It is difficult to refer to specific letters in my column without treading on the issue of family confidentiality. Most farm families don’t want their neighbours to be aware of their conflict. Neighbours usually are aware of the existence of problems, if not details. And being neighbours or friends, they are reluctant to become involved when people turn to them for support.
Parents often want to pass on the farm to their children. If children respect their parents and manage the farm well, that is fine.
Parents must also respect their children and assess if their offspring have the skill, experience and emotional maturity to handle what they are taking over. Parents must also look at their own financial security for retirement when deciding how to ease out of farming.
Clear communication is important. I heard a CBC radio program recently about three adult children who had taken over their late father’s communication empire based in
Winnipeg. They said written documents were important in their business relationship.
Equally important was checking with each other, rather than on each other, regarding the ongoing business.
They avoided interfering in each other’s section of the business by trusting each other and keeping lines of communication open. Unless multi-generational family farm operations do this as well, tensions and rigid positions can easily develop.

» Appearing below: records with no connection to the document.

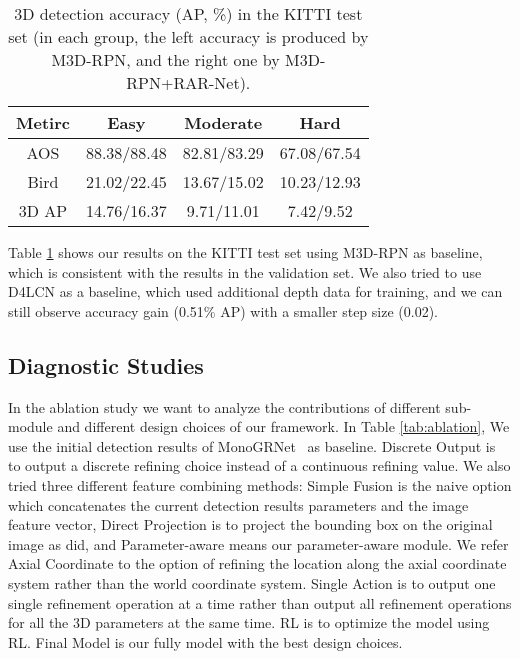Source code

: \documentclass[runningheads]{llncs}
\begin{document}
\begin{table}[t]
\caption{3D detection accuracy (AP, \%) in the KITTI test set (in each group, the left accuracy is produced by M3D-RPN, and the right one by M3D-RPN+RAR-Net).}
\begin{center}
\begin{tabular}{|c|c|c|c|}
\hline
Metirc &  Easy & Moderate& Hard \\
\hline\hline
AOS &	   88.38/88.48 & 82.81/83.29 & 67.08/67.54\\
\hline
Bird &	21.02/22.45 & 13.67/15.02 & 10.23/12.93\\
\hline
3D AP & 14.76/16.37 & 9.71/11.01 & 7.42/9.52\\
\hline
\end{tabular}
\end{center}
\label{tab:dimension2}
\end{table}

Table \ref{tab:dimension2} shows our results on the KITTI test set using M3D-RPN as baseline, which is consistent with the results in the validation set. We also tried to use D4LCN\cite{ding2020learning} as a baseline, which used additional depth data for training, and we can still observe accuracy gain (0.51\% AP) with a smaller step size (0.02).


\subsection{Diagnostic Studies} In the ablation study we want to analyze the contributions of different sub-module and different design choices of our framework. In Table \ref{tab:ablation}, We use the initial detection results of MonoGRNet~\cite{qin2019monogrnet} as baseline. \textsf{Discrete Output} is to output a discrete refining choice instead of a continuous refining value. We also tried three different feature combining methods: \textsf{Simple Fusion} is the naive option which concatenates the current detection results parameters and the image feature vector, \textsf{Direct Projection} is to project the bounding box on the original image as \cite{liu2019deep} did, and \textsf{Parameter-aware} means our parameter-aware module. We refer \textsf{Axial Coordinate} to the option of refining the location along the axial coordinate system rather than the world coordinate system. \textsf{Single Action} is to output one single refinement operation at a time rather than output all refinement operations for all the 3D parameters at the same time. \textsf{RL} is to optimize the model using RL. \textsf{Final Model} is our fully model with the best design choices.
\end{document}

Problems often arise because family members did not bring in a mediator or neutral businessperson to help them decide what they want to do. Mediators are trained specifically to help people make mutually agreeable plans or to help them find a solution to the conflict.
Mediators may be trained in law or counselling, but have specific skills that focus on helping two or more parties reach a mutually
acceptable settlement. Most are listed in
telephone directories and their fees are usually reasonable.
Peter Griffiths is a mental health counsellor based in Prince Albert, Sask. His columns are intended as general advice only. His website is www.sasktelwebsite.net/
petecope.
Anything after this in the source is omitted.